# I want to convert a character series into numerical series using for loop

1 view (last 30 days)
S Kar on 8 Jun 2022
Commented: S Kar on 8 Jun 2022
I have a character sequence stored in variable DNA_SEQS = 'AGGTAT.....'. The sequence consists of four type of character 'A', 'C', 'T' & 'G', therefore I have used swith case to generate the numerical sequence. The code I have written is:
DNA_SEQS = seqs.Sequence;
len = length(DNA_SEQS);
for j = 1:5
x = [];
a = DNA_SEQS(j);
switch a
case 'A'
v = 0;
case 'C'
v = 1;
case 'G'
v = 2;
case 'T'
v = 3;
end
x(j+1) = [x(j) v];
end
By using this code I supposed to get a numerical array like [0,2,2,3,0] but I got an error as: Index exceeds matrix dimensions.

dpb on 8 Jun 2022
Edited: dpb on 8 Jun 2022
for j = 1:5
x = [];
a = DNA_SEQS(j);
...
You wipe out what you put in x later every time you start through the loop again...don't do that!!! :)
x = [];
for j = 1:5
a = DNA_SEQS(j);
...
2. size x() based on the length of the string, not hardcode the loop count
N=strlength(DNA_SEQS);
x=zeros(1,N);
for j = 1:N
a = DNA_SEQS(j);
...
However, in MATLAB you don't need a loop; use a lookup table instead.
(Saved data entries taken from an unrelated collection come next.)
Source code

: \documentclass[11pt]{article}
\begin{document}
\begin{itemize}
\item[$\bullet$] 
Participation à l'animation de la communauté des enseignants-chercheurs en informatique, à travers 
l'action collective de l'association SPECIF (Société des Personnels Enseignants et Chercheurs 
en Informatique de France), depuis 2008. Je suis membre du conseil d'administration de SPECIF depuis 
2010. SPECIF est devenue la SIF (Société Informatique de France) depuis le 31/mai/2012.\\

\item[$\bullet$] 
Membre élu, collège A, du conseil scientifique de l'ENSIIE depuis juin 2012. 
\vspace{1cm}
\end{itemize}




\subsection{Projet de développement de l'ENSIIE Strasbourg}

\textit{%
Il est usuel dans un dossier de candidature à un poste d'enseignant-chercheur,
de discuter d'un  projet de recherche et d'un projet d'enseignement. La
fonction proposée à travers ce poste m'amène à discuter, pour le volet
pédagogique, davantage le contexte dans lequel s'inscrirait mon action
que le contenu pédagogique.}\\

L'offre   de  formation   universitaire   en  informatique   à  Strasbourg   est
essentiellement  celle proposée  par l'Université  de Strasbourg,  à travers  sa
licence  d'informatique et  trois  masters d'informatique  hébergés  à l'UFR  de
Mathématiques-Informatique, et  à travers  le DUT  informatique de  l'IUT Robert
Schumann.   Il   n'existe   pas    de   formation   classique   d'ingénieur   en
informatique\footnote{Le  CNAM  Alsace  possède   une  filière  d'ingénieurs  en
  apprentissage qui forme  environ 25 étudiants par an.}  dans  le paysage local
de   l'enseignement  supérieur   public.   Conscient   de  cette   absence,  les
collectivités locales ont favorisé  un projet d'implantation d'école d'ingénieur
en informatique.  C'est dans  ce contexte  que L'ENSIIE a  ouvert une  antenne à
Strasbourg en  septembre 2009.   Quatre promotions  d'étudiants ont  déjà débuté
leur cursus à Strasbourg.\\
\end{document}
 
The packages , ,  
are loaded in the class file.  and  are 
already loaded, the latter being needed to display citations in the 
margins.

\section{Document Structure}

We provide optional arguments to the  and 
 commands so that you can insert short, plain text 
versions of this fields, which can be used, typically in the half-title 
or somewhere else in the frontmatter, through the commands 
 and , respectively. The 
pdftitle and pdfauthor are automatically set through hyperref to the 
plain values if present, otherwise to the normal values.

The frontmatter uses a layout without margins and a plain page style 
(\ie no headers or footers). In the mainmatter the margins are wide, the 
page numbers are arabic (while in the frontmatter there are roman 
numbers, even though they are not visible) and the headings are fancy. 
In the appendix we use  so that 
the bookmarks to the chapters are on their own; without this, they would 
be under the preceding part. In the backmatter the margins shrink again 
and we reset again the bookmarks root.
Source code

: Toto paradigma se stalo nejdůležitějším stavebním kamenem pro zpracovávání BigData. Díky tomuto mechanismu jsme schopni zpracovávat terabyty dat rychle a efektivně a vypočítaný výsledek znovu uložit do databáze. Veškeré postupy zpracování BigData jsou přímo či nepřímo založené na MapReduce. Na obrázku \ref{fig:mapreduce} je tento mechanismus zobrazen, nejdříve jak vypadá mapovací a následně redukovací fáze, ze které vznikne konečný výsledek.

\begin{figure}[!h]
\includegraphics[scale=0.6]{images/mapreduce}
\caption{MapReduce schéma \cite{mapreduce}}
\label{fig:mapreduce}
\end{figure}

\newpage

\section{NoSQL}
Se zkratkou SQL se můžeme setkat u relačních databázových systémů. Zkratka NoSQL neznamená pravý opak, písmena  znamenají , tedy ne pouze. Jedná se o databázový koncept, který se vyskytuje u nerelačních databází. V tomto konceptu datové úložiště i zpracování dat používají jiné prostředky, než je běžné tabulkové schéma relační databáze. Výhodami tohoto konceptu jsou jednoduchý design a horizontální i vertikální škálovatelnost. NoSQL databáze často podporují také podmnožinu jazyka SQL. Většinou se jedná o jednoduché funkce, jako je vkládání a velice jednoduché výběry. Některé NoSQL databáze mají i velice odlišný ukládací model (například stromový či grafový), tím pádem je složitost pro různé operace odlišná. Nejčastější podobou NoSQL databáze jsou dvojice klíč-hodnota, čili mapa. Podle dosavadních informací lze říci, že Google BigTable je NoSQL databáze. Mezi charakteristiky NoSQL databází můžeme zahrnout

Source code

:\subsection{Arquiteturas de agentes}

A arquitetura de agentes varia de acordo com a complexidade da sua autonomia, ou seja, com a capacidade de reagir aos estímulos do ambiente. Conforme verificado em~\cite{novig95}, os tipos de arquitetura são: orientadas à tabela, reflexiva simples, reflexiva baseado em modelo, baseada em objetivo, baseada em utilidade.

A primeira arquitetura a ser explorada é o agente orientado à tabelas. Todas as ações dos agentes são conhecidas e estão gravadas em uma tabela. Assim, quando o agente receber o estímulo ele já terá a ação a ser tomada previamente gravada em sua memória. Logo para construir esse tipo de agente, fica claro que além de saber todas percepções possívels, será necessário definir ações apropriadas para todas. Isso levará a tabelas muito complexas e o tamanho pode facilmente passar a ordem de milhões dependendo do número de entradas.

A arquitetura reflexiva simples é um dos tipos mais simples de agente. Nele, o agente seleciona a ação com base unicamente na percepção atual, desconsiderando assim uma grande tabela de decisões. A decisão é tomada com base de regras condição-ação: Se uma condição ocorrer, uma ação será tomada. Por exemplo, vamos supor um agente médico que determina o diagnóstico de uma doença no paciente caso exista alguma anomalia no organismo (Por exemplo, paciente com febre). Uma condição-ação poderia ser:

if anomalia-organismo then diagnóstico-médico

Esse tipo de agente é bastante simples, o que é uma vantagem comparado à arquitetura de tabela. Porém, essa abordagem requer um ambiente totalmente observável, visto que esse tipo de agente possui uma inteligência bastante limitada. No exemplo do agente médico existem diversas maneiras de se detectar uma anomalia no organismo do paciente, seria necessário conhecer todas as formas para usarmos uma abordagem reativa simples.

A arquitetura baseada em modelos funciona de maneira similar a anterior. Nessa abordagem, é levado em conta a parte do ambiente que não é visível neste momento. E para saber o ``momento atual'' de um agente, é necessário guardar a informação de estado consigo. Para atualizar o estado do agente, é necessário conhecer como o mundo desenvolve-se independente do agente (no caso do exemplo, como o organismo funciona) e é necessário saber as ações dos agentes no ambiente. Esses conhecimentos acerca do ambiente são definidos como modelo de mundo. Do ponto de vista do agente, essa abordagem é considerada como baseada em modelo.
One way (not necessarily the fastest, but pretty easy to code) would be
DNA_VALS=interp1(double('ACGT'),0:3,double(DNA_SEQS));
This would return for your sample above...
>> DNA_SEQS = 'AGGTAT';
DNA_VALS=interp1(double('ACGT'),0:3,double(DNA_SEQS))
DNA_VALS =
0 2 2 3 0 3
>>
S Kar on 8 Jun 2022
Thank you but still got this error using the first method:
In an assignment A(:) = B, the number of elements in A and B must be the same.
The second method is working fine

DGM on 8 Jun 2022
You can use ismember():
thisstr = 'AGGATATC';
charmap = 'ACGT';
[~,idx] = ismember(thisstr,charmap);
idx = idx-1
idx = 1×8
0 2 2 0 3 0 3 1
S Kar on 8 Jun 2022
Thank you so much for the elaboration.